_EXERCISE_
Going through the entries below, tally the lines that hold the word "idle" and state the result alone.

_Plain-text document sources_
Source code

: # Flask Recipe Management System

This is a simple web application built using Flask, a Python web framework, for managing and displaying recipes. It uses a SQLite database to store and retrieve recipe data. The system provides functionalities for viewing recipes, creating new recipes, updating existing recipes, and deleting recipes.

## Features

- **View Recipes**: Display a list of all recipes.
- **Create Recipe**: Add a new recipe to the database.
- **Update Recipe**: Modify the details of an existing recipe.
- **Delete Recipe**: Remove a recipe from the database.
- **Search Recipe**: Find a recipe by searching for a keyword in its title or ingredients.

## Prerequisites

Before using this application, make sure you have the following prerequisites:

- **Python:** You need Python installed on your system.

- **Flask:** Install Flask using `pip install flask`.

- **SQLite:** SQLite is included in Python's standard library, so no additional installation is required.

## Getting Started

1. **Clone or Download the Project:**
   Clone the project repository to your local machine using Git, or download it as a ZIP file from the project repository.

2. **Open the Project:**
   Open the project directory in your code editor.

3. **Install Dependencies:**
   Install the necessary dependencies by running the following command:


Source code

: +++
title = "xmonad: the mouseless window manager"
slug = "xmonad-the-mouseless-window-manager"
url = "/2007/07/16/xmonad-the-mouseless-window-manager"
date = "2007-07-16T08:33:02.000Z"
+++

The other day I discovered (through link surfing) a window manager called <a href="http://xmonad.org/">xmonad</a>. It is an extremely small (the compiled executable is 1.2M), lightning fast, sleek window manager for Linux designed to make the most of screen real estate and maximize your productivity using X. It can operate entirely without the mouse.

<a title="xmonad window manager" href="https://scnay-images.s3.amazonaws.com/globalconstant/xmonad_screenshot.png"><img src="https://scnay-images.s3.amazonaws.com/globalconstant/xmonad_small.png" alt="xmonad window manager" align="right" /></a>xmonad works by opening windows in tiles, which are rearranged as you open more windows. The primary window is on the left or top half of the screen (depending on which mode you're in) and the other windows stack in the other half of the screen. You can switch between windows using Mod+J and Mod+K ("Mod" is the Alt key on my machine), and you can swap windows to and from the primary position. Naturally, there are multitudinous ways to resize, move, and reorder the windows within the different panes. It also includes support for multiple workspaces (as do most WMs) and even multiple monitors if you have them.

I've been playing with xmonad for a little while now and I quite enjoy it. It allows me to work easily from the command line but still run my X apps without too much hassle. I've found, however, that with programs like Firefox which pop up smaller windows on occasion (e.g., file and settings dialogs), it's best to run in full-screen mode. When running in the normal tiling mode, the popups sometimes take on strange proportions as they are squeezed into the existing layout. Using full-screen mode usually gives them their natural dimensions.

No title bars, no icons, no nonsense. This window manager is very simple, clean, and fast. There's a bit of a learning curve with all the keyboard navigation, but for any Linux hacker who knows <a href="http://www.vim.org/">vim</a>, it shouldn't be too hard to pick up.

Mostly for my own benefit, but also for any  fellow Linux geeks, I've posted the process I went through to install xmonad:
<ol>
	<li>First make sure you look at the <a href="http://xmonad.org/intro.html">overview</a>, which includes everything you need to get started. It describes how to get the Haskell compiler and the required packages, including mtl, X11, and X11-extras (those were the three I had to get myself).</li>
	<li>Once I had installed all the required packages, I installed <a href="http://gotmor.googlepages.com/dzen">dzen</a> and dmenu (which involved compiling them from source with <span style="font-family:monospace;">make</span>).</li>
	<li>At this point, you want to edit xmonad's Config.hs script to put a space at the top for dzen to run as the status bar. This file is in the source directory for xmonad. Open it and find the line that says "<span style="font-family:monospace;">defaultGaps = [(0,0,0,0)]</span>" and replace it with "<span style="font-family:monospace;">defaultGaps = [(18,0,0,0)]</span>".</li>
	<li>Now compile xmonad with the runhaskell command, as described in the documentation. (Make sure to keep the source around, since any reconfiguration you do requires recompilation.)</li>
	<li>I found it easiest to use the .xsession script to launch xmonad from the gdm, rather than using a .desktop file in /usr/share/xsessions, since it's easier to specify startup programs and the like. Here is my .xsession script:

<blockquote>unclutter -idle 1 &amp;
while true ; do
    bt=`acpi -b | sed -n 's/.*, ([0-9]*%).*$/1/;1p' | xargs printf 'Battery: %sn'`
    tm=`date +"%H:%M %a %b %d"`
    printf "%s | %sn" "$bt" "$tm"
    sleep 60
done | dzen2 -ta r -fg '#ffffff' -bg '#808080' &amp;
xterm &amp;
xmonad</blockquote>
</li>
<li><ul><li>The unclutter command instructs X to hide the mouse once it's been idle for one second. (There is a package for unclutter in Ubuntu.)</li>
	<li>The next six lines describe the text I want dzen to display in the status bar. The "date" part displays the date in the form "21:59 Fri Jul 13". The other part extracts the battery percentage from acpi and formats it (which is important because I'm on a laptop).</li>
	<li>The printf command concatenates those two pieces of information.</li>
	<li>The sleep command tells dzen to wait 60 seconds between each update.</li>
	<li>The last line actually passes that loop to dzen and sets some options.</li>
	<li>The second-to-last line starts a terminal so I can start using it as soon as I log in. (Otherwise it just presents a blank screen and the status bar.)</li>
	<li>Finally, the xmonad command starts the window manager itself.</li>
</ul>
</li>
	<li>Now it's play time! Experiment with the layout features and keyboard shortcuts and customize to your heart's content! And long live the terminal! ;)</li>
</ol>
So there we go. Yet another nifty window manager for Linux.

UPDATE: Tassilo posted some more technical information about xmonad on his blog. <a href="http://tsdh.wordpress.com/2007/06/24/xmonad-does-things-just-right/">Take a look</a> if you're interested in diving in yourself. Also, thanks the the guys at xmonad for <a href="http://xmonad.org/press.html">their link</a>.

_EXERCISE ANSWER_
2